Вот и сегодня профессор вновь засиделся в своей комнатке, что находилась в задней части аудитории. В этом месте, выделенном в его полной пользование, он нередко коротал свои вечера. Дома все равно никто его не ждал.
— Разве может двадцатилетний коньяк кому-то повредить? Ни в коем случае! При такой выдержке в этом благородном напитке не должно было остаться ни грамма вредных веществ. Наоборот, это амброзия с множеством полезного, особенно для мозга ученого, так как позволяет расширить наши умозрительные горизонты, — Горин поставил на стол бокал с янтарной жидкостью в нем и начал традиционный разговор сам с собой, ставший уже полноценной традицией за последнее время.

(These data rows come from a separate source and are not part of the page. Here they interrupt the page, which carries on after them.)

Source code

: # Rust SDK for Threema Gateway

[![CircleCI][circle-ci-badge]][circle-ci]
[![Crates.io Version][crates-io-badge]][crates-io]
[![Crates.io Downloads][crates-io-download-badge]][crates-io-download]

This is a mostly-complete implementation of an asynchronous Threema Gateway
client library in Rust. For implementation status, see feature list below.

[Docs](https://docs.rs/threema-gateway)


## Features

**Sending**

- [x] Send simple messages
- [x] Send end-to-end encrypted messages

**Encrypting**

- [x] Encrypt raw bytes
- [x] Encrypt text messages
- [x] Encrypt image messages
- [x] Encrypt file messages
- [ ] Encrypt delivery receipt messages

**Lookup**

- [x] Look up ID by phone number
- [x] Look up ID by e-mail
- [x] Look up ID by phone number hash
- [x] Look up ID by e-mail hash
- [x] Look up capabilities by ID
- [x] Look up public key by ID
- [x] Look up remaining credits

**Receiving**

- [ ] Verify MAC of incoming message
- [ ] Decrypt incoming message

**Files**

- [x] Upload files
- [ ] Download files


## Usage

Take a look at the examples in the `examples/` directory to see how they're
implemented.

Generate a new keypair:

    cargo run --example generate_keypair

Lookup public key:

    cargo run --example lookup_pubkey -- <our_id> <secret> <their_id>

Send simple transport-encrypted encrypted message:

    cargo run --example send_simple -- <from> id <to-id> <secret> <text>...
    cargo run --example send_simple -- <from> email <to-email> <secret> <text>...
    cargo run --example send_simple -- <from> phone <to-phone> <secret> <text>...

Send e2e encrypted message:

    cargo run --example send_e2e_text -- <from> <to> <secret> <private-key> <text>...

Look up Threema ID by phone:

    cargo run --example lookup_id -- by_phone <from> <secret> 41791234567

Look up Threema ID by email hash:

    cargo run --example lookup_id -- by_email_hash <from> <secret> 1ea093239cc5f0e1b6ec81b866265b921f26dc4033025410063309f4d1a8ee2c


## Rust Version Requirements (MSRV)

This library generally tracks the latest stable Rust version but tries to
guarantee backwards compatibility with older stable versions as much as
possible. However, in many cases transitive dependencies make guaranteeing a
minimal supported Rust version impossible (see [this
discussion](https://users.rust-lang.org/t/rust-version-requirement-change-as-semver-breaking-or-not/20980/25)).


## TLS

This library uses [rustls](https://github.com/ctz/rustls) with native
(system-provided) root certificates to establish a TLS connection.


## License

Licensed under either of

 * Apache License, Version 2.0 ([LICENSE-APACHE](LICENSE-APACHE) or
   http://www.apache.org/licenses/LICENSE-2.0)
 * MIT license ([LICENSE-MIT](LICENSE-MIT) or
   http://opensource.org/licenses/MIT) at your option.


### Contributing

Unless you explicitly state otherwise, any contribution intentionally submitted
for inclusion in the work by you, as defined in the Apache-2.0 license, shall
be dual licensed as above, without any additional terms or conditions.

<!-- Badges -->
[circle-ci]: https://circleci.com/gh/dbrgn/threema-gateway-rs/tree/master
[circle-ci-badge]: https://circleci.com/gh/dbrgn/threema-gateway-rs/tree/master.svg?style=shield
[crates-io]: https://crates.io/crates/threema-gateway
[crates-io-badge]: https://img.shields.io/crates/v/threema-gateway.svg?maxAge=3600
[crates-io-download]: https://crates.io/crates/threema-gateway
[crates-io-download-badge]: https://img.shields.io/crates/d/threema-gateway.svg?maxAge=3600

Несмотря на всю серьезность, с которой он вел этот бесконечный разговор-монолог, в душе Горин, естественно, осознавал всю пагубность своей привычки. Только мог ли он что-то поделать с ней? И зачем? В последние дни, только лишь бокал хорошего коньяка позволял ему хоть как-то справляться с навалившейся на него депрессией. В эти минуты, когда профессор неспешно потягивал пряный напиток, он мысленно переносился в те дни, когда его жизнь «била ключом». Правда, именно сегодня почем-то случился сбой. Воспоминания о далекой молодости по какой-то причине совсем не желали всплывать в его памяти. — Хм…, - так и не пригубив бокал, он поставил его на стол. — А что осталось теперь? Вот это?!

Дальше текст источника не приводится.